Andrew J. McClurg, Dead Sorrow: A Story About Loss and A New Theory of Wrongful Death Damages, 85 Boston University Law Review 1-51 (2005).
This “scholarative”–combining personal narrative and traditional doctrinal scholarship–tells the story of a personal loss as a prelude for arguing for a new theory of wrongful death damages.
When a tortiously caused death occurs, five losses/injuries result: (1) the decedent’s life itself; (2) the trauma and bereavement suffered by the decedent’s survivors, collectively referred to in this article as “grief;” (3) the pecuniary value of financial and service contributions that the decedent could have been expected to make to his or her dependents; (4) the loss of the decedent’s society and companionship, which in some states is considered a type of pecuniary loss under the fiction that society and companionship are a type of “lost service” with ascertainable monetary value (technically placing such damages in category 3) but which in other states is viewed as an intangible or noneconomic loss; and (5) the direct costs associated with the death, such as funeral expenses.
The wrongful death system fails to account for the first two elements. Current law attaches no monetary value to life itself. The second item, grief, traditionally has been the invisible injury from wrongful death. This article proposes a legislative reconceptualization of wrongful death damages that addresses both of the deficiencies described above—for one price.
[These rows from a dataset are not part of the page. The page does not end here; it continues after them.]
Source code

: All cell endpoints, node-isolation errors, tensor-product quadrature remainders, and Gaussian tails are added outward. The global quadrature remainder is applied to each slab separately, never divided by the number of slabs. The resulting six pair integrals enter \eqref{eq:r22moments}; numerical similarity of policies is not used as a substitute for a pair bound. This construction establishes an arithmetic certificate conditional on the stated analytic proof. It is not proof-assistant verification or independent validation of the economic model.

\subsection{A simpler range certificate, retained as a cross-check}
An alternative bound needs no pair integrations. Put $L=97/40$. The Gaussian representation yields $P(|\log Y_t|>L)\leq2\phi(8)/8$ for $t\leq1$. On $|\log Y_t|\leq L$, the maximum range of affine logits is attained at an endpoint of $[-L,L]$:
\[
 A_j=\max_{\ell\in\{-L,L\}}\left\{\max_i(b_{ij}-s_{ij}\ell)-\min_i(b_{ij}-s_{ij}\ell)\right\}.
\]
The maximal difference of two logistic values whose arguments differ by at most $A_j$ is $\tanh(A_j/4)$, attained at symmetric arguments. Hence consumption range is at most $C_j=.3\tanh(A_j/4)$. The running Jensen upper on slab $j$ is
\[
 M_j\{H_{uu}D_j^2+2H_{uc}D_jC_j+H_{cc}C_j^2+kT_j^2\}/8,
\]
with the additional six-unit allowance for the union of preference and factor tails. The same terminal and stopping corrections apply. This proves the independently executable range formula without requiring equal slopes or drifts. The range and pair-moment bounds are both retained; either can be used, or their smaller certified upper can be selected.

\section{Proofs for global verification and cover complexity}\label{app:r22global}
Specifically, it argues that life has independent value apart from what we earn and give to others and that this value should be recognized in the form of “lost life” damages.
Departing from the orthodox view that such damages should be allocated to the decedent’s estate or to the survivors, the article instead suggests that damages for the lost value of life be used for the exclusive purpose of establishing a lasting memorial to the decedent. Such a solution would promote both the economic deterrence and corrective justice models of tort law.
Additionally, the memorial established with the lost life damages would, at no additional cost, provide a proven grief-healing instrument for all persons who mourn the decedent’s passing. Finally, because it is recommended that memorials created with lost life damages be required to serve a utilitarian function, another unique aspect of the proposal is that it would allocate tort damages in ways that benefit society in addition to tort victims, enhancing the net social benefit of the tort system.